Money is essential in Shady O’Grady’s Overnight Sensation as it will allow you to upgrade your cards, which includes adding modifiers to the base instruments. Random story events will occur, too, such as exploring an area in a text-based adventure style, which almost always results in you either earning some more cash, or being stung by a dodgy type or having your van break down. You could risk it and squirrel away the money as a means of a budget, as random events will bless you with card upgrades, better items, and of course, successful gigs will be beneficial to your deck, too.
Areas are limited, so you can only play each gig once rather than grind your way through and be OP. This is also important to note, as you initially have three lives. Each time you lose a battle of the bands, you lose some reputation. When it reaches zero, you’re irrelevant and have to start a new run. Shady O’Grady’s Overnight Sensation goes relatively easy on you for the first state you pick, allowing you to get through unscathed, but it does increase significantly as the lower-level bands have better multipliers, with the boss having some killer cards that outdo yours, no matter how good you’ve been playing.

Anyway, onto the core gameplay and how that looks. All three show variations follow the same procedure: you have a setlist to the left, you’re dealt your cards, and then you have to place them based on the modifier. If you match an instrument to its respective icon, you get a multiplier on your score. These will literally blow your opponent out of the water (and vice versa) if you play them right. With those upgrades, you get double, triple, quadruple and so on points, but having a lot of cards doesn’t work in your favour, as unless you level your deck in a balanced manner, you can end up with a lot of bad hands. That’s a poorly worded sentence, but leaving it as is.
How the modes differ is simple. Essentially, you need the biggest score no matter what. For gigs, your score is converted into cash in Battle of the Bands, and you play a few rounds and have to get a higher score. If you lose, it’s fine, as long as you still have some reputation stars. For the boss battles, the rounds are longer, and they have those killer moves I mentioned. How you can manage this is, obviously, picking the right song based on your current hand.
What’s so interesting about Shady O’Grady’s Overnight Sensation is that after defeating a band, you can pick a new song to add to your songlist and name it. A preview is available on how it sounds, but regrettably, it’s not how good the music sounds; it’s how good the modifiers look. Potentially, you can get astronomically high modifiers if you level up the right cards and are lucky enough to get them. While this is feasible, Shady O’Grady’s Overnight Sensation isn’t without its debuffs, too. Broken strings and dodgy leads can make a song not score at all. To counter this, you can play a tech card to remove the debuff. As another flipside, if you don’t have the debuff, the tech card can modify your score and even double it.
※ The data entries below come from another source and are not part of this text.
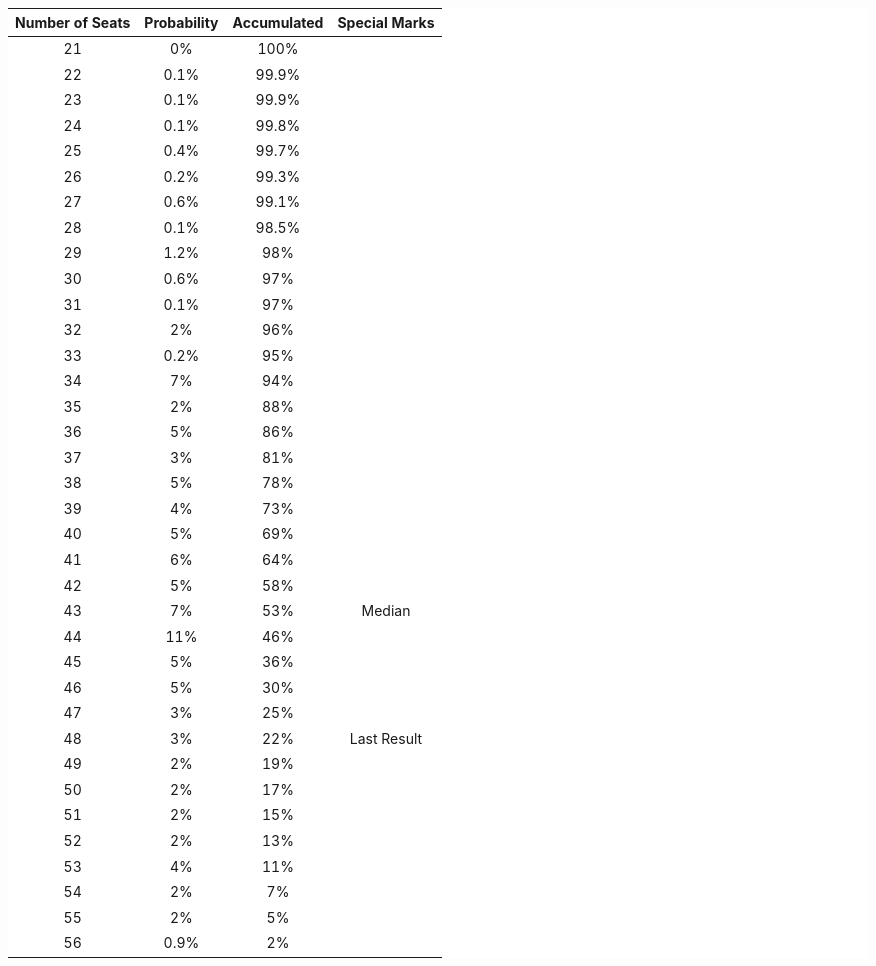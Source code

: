 | Number of Seats | Probability | Accumulated | Special Marks |
|:---------------:|:-----------:|:-----------:|:-------------:|
| 21 | 0% | 100% |  |
| 22 | 0.1% | 99.9% |  |
| 23 | 0.1% | 99.9% |  |
| 24 | 0.1% | 99.8% |  |
| 25 | 0.4% | 99.7% |  |
| 26 | 0.2% | 99.3% |  |
| 27 | 0.6% | 99.1% |  |
| 28 | 0.1% | 98.5% |  |
| 29 | 1.2% | 98% |  |
| 30 | 0.6% | 97% |  |
| 31 | 0.1% | 97% |  |
| 32 | 2% | 96% |  |
| 33 | 0.2% | 95% |  |
| 34 | 7% | 94% |  |
| 35 | 2% | 88% |  |
| 36 | 5% | 86% |  |
| 37 | 3% | 81% |  |
| 38 | 5% | 78% |  |
| 39 | 4% | 73% |  |
| 40 | 5% | 69% |  |
| 41 | 6% | 64% |  |
| 42 | 5% | 58% |  |
| 43 | 7% | 53% | Median |
| 44 | 11% | 46% |  |
| 45 | 5% | 36% |  |
| 46 | 5% | 30% |  |
| 47 | 3% | 25% |  |
| 48 | 3% | 22% | Last Result |
| 49 | 2% | 19% |  |
| 50 | 2% | 17% |  |
| 51 | 2% | 15% |  |
| 52 | 2% | 13% |  |
| 53 | 4% | 11% |  |
| 54 | 2% | 7% |  |
| 55 | 2% | 5% |  |
| 56 | 0.9% | 2% |  |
As a rock fan, I was impressed with how good and varied the soundtrack is. The concept is simple enough; the question is whether it has that rogue-like loop we all seek. Songs aren’t played in their entirety, which is great, as that could get very boring quickly. The pace is decent, and the variety is good, too. Shady O’Grady’s Overnight Sensation is currently in an Early Access stage, and according to the roadmap, the plans are to record 164 songs. At the moment, there are AI-generated placeholders, but they aren’t noticeable. I’d say it only takes a couple of songs until you learn how to play the game. It’s certainly easier than playing the guitar, but life on the road is hard, man. Give the demo a test run and see what you think.